> [Problem requirements]: Where does the string "export" occur in the records? Copy each line that holds it.

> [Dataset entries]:
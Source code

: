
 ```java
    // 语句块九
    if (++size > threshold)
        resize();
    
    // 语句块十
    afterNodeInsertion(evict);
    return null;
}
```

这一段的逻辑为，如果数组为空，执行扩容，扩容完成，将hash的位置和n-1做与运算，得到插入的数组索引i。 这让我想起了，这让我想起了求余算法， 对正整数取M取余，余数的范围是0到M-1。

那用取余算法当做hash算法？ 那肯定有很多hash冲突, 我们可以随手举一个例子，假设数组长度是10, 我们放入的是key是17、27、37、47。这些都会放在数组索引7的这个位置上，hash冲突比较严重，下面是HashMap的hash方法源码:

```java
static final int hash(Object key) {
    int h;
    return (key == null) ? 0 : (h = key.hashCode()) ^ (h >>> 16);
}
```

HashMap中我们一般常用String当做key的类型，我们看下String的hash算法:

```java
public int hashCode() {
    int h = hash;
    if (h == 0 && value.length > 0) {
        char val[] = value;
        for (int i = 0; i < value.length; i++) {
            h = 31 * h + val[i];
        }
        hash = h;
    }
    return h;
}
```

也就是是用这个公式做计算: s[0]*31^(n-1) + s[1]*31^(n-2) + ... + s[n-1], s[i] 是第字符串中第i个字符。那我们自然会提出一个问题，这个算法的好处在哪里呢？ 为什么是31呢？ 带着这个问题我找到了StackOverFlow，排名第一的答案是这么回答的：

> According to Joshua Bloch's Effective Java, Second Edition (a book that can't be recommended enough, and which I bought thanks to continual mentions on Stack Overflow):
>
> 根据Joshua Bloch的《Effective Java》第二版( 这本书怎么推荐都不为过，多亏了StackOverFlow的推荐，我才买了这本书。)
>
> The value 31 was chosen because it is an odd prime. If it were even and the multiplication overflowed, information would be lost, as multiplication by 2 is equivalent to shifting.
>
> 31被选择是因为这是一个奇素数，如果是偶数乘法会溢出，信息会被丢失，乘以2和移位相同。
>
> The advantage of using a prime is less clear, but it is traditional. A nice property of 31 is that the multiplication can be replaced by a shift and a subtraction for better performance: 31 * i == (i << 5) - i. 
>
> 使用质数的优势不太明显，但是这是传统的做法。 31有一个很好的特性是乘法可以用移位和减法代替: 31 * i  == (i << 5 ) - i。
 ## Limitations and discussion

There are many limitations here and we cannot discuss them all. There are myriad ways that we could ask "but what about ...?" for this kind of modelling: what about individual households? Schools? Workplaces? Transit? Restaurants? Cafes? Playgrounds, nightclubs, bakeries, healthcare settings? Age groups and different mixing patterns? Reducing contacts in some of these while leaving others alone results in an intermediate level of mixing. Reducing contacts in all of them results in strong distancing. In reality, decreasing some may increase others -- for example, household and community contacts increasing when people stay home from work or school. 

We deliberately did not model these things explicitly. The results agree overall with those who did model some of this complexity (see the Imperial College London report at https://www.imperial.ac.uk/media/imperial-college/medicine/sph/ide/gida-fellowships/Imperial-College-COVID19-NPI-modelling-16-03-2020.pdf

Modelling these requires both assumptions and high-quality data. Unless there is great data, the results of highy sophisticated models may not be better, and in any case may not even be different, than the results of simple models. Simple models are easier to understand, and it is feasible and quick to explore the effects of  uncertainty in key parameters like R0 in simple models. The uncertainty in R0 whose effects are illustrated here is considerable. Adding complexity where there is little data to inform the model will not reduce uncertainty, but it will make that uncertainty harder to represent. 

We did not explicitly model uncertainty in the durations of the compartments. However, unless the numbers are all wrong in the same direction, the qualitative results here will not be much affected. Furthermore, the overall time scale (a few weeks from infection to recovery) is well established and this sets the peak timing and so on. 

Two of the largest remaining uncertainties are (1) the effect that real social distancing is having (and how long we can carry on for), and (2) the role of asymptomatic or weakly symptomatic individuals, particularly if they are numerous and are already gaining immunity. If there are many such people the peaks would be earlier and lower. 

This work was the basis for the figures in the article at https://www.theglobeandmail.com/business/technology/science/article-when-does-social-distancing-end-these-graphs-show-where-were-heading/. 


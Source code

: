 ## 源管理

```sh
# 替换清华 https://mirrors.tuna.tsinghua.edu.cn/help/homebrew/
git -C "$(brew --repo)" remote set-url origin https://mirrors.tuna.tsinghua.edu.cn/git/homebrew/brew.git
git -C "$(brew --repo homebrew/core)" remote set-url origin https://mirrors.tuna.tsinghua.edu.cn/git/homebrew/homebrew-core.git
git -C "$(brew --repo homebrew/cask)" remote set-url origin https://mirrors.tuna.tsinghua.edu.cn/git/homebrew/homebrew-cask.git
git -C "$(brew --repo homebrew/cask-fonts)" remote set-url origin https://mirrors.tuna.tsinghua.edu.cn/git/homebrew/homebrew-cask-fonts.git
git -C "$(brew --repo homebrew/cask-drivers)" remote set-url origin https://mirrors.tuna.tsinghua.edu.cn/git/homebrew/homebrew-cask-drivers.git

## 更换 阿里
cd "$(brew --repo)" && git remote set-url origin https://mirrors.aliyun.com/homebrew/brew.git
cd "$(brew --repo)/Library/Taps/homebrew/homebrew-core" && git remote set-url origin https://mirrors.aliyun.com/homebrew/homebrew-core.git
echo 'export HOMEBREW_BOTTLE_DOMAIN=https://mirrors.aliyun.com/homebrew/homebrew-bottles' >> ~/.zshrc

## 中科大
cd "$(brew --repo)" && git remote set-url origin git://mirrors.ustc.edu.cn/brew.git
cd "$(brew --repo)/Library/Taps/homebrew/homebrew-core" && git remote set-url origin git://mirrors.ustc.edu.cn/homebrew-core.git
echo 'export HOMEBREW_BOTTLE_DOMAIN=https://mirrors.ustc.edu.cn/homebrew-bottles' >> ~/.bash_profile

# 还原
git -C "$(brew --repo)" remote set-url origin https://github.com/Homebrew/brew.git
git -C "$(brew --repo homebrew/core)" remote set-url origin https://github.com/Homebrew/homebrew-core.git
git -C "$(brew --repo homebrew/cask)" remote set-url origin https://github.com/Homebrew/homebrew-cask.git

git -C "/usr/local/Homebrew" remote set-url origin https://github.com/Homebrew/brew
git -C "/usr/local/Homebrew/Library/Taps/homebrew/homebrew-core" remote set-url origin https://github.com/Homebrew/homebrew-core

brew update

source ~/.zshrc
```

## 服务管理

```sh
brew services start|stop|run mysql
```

> [Result of this task]:
echo 'export HOMEBREW_BOTTLE_DOMAIN=https://mirrors.aliyun.com/homebrew/homebrew-bottles' >> ~/.zshrc
echo 'export HOMEBREW_BOTTLE_DOMAIN=https://mirrors.ustc.edu.cn/homebrew-bottles' >> ~/.bash_profile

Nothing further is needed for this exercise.